**Source texts of formatted documents**:
>>>>

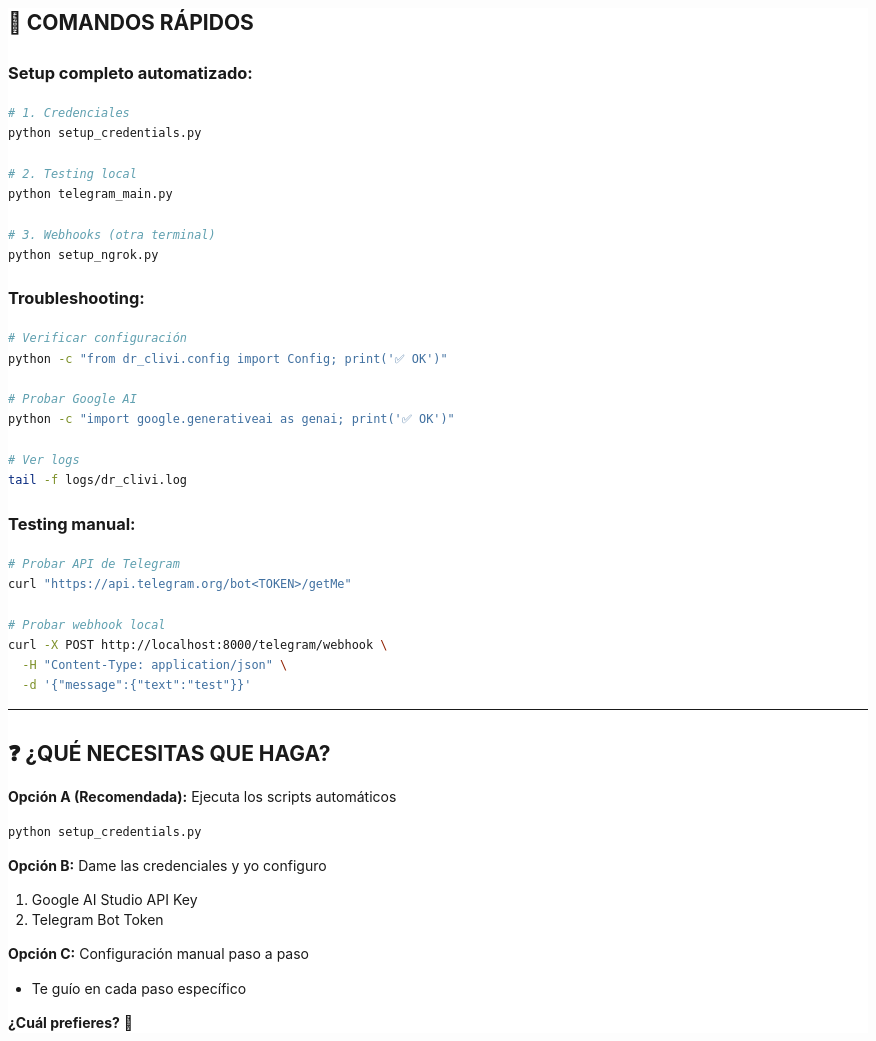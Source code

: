 
## 🚀 COMANDOS RÁPIDOS

### Setup completo automatizado:
```bash
# 1. Credenciales
python setup_credentials.py

# 2. Testing local
python telegram_main.py

# 3. Webhooks (otra terminal)
python setup_ngrok.py
```

### Troubleshooting:
```bash
# Verificar configuración
python -c "from dr_clivi.config import Config; print('✅ OK')"

# Probar Google AI
python -c "import google.generativeai as genai; print('✅ OK')"

# Ver logs
tail -f logs/dr_clivi.log
```

### Testing manual:
```bash
# Probar API de Telegram
curl "https://api.telegram.org/bot<TOKEN>/getMe"

# Probar webhook local
curl -X POST http://localhost:8000/telegram/webhook \
  -H "Content-Type: application/json" \
  -d '{"message":{"text":"test"}}'
```

---

## ❓ ¿QUÉ NECESITAS QUE HAGA?

**Opción A (Recomendada):** Ejecuta los scripts automáticos
```bash
python setup_credentials.py
```

**Opción B:** Dame las credenciales y yo configuro
1. Google AI Studio API Key
2. Telegram Bot Token

**Opción C:** Configuración manual paso a paso
- Te guío en cada paso específico

**¿Cuál prefieres?** 🤔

<<<<

**What you should do**:
Set down the data exactly as it appears, without any images.

**Exercise answer**:
Source code

: 
## 🚀 COMANDOS RÁPIDOS

### Setup completo automatizado:
```bash
# 1. Credenciales
python setup_credentials.py

# 2. Testing local
python telegram_main.py

# 3. Webhooks (otra terminal)
python setup_ngrok.py
```

### Troubleshooting:
```bash
# Verificar configuración
python -c "from dr_clivi.config import Config; print('✅ OK')"

# Probar Google AI
python -c "import google.generativeai as genai; print('✅ OK')"

# Ver logs
tail -f logs/dr_clivi.log
```

### Testing manual:
```bash
# Probar API de Telegram
curl "https://api.telegram.org/bot<TOKEN>/getMe"

# Probar webhook local
curl -X POST http://localhost:8000/telegram/webhook \
  -H "Content-Type: application/json" \
  -d '{"message":{"text":"test"}}'
```

---

## ❓ ¿QUÉ NECESITAS QUE HAGA?

**Opción A (Recomendada):** Ejecuta los scripts automáticos
```bash
python setup_credentials.py
```

**Opción B:** Dame las credenciales y yo configuro
1. Google AI Studio API Key
2. Telegram Bot Token

**Opción C:** Configuración manual paso a paso
- Te guío en cada paso específico

**¿Cuál prefieres?** 🤔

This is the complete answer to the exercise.